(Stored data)
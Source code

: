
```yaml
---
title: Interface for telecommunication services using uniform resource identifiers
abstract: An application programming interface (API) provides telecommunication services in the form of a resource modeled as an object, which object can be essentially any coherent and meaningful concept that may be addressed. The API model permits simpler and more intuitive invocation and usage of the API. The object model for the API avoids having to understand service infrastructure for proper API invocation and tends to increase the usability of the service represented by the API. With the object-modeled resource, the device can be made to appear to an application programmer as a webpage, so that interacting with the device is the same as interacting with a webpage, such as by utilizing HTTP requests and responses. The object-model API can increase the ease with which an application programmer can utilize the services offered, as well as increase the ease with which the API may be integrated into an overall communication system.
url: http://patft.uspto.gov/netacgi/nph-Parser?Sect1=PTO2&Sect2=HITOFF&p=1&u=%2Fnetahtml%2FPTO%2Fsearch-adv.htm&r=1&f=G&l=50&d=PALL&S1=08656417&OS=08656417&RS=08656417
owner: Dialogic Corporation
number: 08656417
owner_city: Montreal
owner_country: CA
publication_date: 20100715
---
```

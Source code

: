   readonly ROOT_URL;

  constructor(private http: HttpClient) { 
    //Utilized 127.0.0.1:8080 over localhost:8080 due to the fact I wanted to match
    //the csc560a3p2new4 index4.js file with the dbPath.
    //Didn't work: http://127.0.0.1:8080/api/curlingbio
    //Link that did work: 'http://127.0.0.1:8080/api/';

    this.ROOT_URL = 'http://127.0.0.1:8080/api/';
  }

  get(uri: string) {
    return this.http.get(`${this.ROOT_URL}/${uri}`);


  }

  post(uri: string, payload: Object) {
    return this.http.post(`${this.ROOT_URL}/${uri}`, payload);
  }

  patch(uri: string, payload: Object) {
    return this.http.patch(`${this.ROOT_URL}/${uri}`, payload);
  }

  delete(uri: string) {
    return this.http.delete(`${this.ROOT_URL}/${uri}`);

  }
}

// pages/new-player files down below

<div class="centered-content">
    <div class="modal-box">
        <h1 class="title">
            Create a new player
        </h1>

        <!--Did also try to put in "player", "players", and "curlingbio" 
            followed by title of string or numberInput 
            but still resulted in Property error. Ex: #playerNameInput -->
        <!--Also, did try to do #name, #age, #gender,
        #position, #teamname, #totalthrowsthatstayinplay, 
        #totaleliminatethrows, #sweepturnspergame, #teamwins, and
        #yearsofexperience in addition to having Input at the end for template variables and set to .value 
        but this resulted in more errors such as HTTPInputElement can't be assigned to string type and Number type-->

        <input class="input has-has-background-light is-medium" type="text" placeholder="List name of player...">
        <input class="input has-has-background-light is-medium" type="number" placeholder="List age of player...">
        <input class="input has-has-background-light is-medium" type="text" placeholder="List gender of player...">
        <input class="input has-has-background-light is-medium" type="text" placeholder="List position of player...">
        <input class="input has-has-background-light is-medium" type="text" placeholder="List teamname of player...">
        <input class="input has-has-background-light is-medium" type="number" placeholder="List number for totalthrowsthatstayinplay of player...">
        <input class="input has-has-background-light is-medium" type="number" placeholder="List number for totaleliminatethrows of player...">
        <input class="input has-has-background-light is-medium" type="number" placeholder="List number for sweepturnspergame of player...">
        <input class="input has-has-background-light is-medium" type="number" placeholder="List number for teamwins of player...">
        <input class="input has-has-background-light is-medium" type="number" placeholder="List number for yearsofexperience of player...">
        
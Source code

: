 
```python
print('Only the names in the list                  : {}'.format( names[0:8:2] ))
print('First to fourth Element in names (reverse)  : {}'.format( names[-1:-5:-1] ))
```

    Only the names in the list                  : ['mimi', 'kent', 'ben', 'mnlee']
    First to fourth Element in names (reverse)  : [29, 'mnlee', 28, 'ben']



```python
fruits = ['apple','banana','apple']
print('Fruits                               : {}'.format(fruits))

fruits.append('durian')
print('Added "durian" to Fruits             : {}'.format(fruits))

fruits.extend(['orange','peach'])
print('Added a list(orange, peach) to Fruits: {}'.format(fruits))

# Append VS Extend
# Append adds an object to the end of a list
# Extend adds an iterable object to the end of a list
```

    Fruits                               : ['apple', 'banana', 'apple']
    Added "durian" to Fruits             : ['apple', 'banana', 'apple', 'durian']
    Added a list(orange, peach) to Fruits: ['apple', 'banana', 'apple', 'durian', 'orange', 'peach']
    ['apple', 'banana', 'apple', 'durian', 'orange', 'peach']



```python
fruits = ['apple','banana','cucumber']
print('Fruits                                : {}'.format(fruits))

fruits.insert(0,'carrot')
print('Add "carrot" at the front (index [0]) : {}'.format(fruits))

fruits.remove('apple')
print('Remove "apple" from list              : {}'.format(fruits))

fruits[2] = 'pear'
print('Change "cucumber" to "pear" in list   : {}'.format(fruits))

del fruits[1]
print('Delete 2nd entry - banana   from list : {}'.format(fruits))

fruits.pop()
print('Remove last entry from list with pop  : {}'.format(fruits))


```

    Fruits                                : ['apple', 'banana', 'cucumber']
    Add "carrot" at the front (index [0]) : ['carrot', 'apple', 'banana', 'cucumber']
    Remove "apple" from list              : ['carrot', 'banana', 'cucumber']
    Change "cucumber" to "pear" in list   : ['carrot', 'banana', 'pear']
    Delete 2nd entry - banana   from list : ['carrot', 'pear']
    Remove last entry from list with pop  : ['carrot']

◆ **HOW TO COMPLETE THIS TASK**
In full and without error, retype the entries above.

◆ **OUTPUT FOR THIS EXERCISE**
Source code

:
```yaml
---
title: Interface for telecommunication services using uniform resource identifiers
abstract: An application programming interface (API) provides telecommunication services in the form of a resource modeled as an object, which object can be essentially any coherent and meaningful concept that may be addressed. The API model permits simpler and more intuitive invocation and usage of the API. The object model for the API avoids having to understand service infrastructure for proper API invocation and tends to increase the usability of the service represented by the API. With the object-modeled resource, the device can be made to appear to an application programmer as a webpage, so that interacting with the device is the same as interacting with a webpage, such as by utilizing HTTP requests and responses. The object-model API can increase the ease with which an application programmer can utilize the services offered, as well as increase the ease with which the API may be integrated into an overall communication system.
url: http://patft.uspto.gov/netacgi/nph-Parser?Sect1=PTO2&Sect2=HITOFF&p=1&u=%2Fnetahtml%2FPTO%2Fsearch-adv.htm&r=1&f=G&l=50&d=PALL&S1=08656417&OS=08656417&RS=08656417
owner: Dialogic Corporation
number: 08656417
owner_city: Montreal
owner_country: CA
publication_date: 20100715
---
```

Source code

:   readonly ROOT_URL;

  constructor(private http: HttpClient) { 
    //Utilized 127.0.0.1:8080 over localhost:8080 due to the fact I wanted to match
    //the csc560a3p2new4 index4.js file with the dbPath.
    //Didn't work: http://127.0.0.1:8080/api/curlingbio
    //Link that did work: 'http://127.0.0.1:8080/api/';

    this.ROOT_URL = 'http://127.0.0.1:8080/api/';
  }

  get(uri: string) {
    return this.http.get(`${this.ROOT_URL}/${uri}`);


  }

  post(uri: string, payload: Object) {
    return this.http.post(`${this.ROOT_URL}/${uri}`, payload);
  }

  patch(uri: string, payload: Object) {
    return this.http.patch(`${this.ROOT_URL}/${uri}`, payload);
  }

  delete(uri: string) {
    return this.http.delete(`${this.ROOT_URL}/${uri}`);

  }
}

// pages/new-player files down below

<div class="centered-content">
    <div class="modal-box">
        <h1 class="title">
            Create a new player
        </h1>

        <!--Did also try to put in "player", "players", and "curlingbio" 
            followed by title of string or numberInput 
            but still resulted in Property error. Ex: #playerNameInput -->
        <!--Also, did try to do #name, #age, #gender,
        #position, #teamname, #totalthrowsthatstayinplay, 
        #totaleliminatethrows, #sweepturnspergame, #teamwins, and
        #yearsofexperience in addition to having Input at the end for template variables and set to .value 
        but this resulted in more errors such as HTTPInputElement can't be assigned to string type and Number type-->

        <input class="input has-has-background-light is-medium" type="text" placeholder="List name of player...">
        <input class="input has-has-background-light is-medium" type="number" placeholder="List age of player...">
        <input class="input has-has-background-light is-medium" type="text" placeholder="List gender of player...">
        <input class="input has-has-background-light is-medium" type="text" placeholder="List position of player...">
        <input class="input has-has-background-light is-medium" type="text" placeholder="List teamname of player...">
        <input class="input has-has-background-light is-medium" type="number" placeholder="List number for totalthrowsthatstayinplay of player...">
        <input class="input has-has-background-light is-medium" type="number" placeholder="List number for totaleliminatethrows of player...">
        <input class="input has-has-background-light is-medium" type="number" placeholder="List number for sweepturnspergame of player...">
        <input class="input has-has-background-light is-medium" type="number" placeholder="List number for teamwins of player...">
        <input class="input has-has-background-light is-medium" type="number" placeholder="List number for yearsofexperience of player...">
        
Source code

: 
```python
print('Only the names in the list                  : {}'.format( names[0:8:2] ))
print('First to fourth Element in names (reverse)  : {}'.format( names[-1:-5:-1] ))
```

    Only the names in the list                  : ['mimi', 'kent', 'ben', 'mnlee']
    First to fourth Element in names (reverse)  : [29, 'mnlee', 28, 'ben']



```python
fruits = ['apple','banana','apple']
print('Fruits                               : {}'.format(fruits))

fruits.append('durian')
print('Added "durian" to Fruits             : {}'.format(fruits))

fruits.extend(['orange','peach'])
print('Added a list(orange, peach) to Fruits: {}'.format(fruits))

# Append VS Extend
# Append adds an object to the end of a list
# Extend adds an iterable object to the end of a list
```

    Fruits                               : ['apple', 'banana', 'apple']
    Added "durian" to Fruits             : ['apple', 'banana', 'apple', 'durian']
    Added a list(orange, peach) to Fruits: ['apple', 'banana', 'apple', 'durian', 'orange', 'peach']
    ['apple', 'banana', 'apple', 'durian', 'orange', 'peach']



```python
fruits = ['apple','banana','cucumber']
print('Fruits                                : {}'.format(fruits))

fruits.insert(0,'carrot')
print('Add "carrot" at the front (index [0]) : {}'.format(fruits))

fruits.remove('apple')
print('Remove "apple" from list              : {}'.format(fruits))

fruits[2] = 'pear'
print('Change "cucumber" to "pear" in list   : {}'.format(fruits))

del fruits[1]
print('Delete 2nd entry - banana   from list : {}'.format(fruits))

fruits.pop()
print('Remove last entry from list with pop  : {}'.format(fruits))


```

    Fruits                                : ['apple', 'banana', 'cucumber']
    Add "carrot" at the front (index [0]) : ['carrot', 'apple', 'banana', 'cucumber']
    Remove "apple" from list              : ['carrot', 'banana', 'cucumber']
    Change "cucumber" to "pear" in list   : ['carrot', 'banana', 'pear']
    Delete 2nd entry - banana   from list : ['carrot', 'pear']
    Remove last entry from list with pop  : ['carrot']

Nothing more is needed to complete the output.